In other words, the nonliteral open comparison that underlies line 11 concerns an activity which relates the
concepts of "lily" and "sweetness," and two referents related by the activity concept of "folding up." In its turn,
"sweetness" is a metaphorically used word, but it should be realized that it is not metaphorical because it would
belong to the same source domain as the activity of folding up. Instead, it is metaphorical because it involves a
(highly conventional) cross-domain mapping between taste and smell. In this context, it is therefore more
closely related to the domain of the lily than to the neutral, physical activity of folding something up. What is
required for the metaphorical nature of "sweetness" is a separate analysis, which is embedded in the analysis of
the complete line. In fact, "sweetness" is an implicit metaphor (Steen "Analyzing Metaphor"), but its detailed
analysis would lead us too far away from our present concerns. Let me therefore simply make the general point
that the analysis of linguistic metaphor at word level does not preempt a consideration of metaphor at higher
levels of linguistic organization. Indeed, the study of such higher levels becomes more precise and richer if it
can be based in an analysis at word level.

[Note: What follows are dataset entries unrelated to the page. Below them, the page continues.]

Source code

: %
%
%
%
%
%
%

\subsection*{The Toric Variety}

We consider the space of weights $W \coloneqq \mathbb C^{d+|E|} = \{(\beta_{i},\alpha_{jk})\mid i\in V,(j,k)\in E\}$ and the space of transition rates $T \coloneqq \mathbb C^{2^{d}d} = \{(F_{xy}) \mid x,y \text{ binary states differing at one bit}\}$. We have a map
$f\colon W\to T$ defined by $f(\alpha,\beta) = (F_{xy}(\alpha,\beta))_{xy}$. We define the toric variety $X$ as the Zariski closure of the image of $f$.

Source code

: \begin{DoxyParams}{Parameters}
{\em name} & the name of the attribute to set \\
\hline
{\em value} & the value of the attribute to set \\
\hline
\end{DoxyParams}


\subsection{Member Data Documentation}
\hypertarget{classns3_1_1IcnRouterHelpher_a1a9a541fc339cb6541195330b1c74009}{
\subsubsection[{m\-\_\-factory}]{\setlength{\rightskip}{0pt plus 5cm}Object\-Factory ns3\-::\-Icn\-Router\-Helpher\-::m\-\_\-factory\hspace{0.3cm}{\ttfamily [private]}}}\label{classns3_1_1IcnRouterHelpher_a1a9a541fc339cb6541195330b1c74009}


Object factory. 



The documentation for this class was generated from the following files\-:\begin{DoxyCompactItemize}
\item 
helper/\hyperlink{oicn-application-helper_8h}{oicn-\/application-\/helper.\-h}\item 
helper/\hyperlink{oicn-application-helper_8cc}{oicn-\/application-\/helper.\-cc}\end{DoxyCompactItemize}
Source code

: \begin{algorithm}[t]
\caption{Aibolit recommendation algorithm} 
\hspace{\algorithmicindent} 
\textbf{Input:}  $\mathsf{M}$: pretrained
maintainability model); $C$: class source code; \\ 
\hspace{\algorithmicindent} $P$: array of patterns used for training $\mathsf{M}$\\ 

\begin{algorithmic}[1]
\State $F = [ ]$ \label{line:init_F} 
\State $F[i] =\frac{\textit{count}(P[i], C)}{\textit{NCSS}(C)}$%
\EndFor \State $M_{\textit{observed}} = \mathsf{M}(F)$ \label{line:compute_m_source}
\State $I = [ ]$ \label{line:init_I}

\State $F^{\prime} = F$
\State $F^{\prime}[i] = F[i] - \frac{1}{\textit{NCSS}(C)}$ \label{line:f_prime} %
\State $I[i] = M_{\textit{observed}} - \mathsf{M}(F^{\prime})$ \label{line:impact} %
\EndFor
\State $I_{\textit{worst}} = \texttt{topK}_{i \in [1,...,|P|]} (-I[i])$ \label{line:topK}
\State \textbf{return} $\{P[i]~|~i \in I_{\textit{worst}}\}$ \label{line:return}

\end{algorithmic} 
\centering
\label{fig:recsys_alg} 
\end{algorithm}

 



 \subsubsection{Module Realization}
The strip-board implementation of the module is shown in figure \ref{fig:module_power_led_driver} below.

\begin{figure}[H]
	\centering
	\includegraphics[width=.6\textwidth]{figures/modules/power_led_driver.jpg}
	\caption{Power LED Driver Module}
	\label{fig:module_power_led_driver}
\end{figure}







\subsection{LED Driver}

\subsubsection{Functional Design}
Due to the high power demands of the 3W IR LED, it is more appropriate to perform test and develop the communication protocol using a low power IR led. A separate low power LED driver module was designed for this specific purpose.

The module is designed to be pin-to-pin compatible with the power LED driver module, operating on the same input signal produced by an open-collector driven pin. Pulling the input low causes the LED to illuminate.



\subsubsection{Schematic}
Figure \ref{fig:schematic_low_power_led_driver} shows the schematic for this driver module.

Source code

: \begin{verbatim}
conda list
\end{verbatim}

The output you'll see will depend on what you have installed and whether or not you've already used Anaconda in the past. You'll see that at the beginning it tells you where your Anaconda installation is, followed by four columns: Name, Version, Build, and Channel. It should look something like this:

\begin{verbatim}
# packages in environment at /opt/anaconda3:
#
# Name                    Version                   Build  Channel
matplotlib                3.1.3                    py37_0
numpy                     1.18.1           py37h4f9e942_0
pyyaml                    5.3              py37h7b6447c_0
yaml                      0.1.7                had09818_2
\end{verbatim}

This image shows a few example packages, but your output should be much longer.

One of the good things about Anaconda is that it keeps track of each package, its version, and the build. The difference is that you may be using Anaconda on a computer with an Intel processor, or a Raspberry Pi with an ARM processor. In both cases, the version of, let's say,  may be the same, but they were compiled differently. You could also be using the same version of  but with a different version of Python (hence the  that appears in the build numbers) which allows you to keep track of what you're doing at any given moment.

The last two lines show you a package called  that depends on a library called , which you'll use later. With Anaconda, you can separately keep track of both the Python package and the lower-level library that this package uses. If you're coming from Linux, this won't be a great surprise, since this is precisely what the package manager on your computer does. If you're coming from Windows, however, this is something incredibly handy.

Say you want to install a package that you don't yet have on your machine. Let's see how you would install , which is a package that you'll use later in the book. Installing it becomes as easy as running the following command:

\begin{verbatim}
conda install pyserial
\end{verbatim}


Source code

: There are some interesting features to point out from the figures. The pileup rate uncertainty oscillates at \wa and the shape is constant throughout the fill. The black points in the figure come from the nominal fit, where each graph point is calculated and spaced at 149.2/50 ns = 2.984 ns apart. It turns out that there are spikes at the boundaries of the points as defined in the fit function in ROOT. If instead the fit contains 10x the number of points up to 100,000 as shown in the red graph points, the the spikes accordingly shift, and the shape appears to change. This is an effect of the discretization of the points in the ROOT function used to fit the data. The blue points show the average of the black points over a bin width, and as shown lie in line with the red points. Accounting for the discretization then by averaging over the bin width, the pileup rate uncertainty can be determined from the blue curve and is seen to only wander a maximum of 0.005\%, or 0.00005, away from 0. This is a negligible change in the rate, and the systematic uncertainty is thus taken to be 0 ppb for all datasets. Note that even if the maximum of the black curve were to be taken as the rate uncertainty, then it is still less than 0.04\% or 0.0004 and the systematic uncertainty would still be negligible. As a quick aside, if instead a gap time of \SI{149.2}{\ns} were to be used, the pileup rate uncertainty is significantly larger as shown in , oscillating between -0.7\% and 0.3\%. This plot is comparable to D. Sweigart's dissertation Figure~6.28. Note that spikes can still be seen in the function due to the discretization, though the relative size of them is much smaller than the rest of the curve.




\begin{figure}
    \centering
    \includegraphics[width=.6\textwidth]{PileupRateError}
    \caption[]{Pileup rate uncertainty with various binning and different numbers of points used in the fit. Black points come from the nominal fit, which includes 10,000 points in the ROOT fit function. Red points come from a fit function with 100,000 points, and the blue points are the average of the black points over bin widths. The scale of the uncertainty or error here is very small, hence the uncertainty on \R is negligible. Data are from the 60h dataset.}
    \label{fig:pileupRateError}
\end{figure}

Even though it is possible to have such multiple and other complex linguistic structures when it comes to the
verbal expression of metaphor, it is striking that the present poem does not make much use of them. Our two
examples are the only clear cases, with the exception of "leaves a shining furrow" in lines 9-10 (which has an
inexplicably low identification score for "leaves"). Apart from these cases, however, the bulk of the metaphors in
this poem consists of verbs used as finite predicates, as may be observed from the following list: "sleeps" (1),

deleted "sleeps" (I), "waves" (2), "winks" (3), "droops" (but questionable, in line 5), "glimmers" (6), "lies" (7),
"lies" (8), "slides on" (9), "leaves" (9), "folds up" (11), "slips" (12), "fold" (13), "slip" (13), "lost" (14). In fact,
there is hardly a predication in the poem that does not have a metaphorical predicate.

The variation regarding linguistic metaphor in this poem derives, then, from the addition of other metaphorical
elements to the predominantly metaphorical verbs, such as the adjective "open" in line 8, or the adverbial
adjunct "like a ghost" in lines 5 and 6. Moreover, there is further variation on account of the words that have
word-internal metaphoricity, as in "milk white" or "gold fin." (I am leaving aside problems of orthography and
conventionalized compounds here.) But these are not the most interesting patterns of linguistic metaphor in the
poem, as may now be finally shown by a more stylistically and rhetorically oriented analysis (cf. my "Analyzing
Metaphor" and "Rhetoric of Metaphor").

There is even more formal variation in the metaphorical alignments of complete discourse units that also
happen to have metaphorical structure inside them. This is a pattern that becomes increasingly prominent as
the poem progresses. And the comparison is always between an element of the natural world that functions as
a setting to the poem on the one hand and some aspect of the beloved on the other, in that order. The poem
may be viewed as a progressively explicit and increasingly complex series of analogies.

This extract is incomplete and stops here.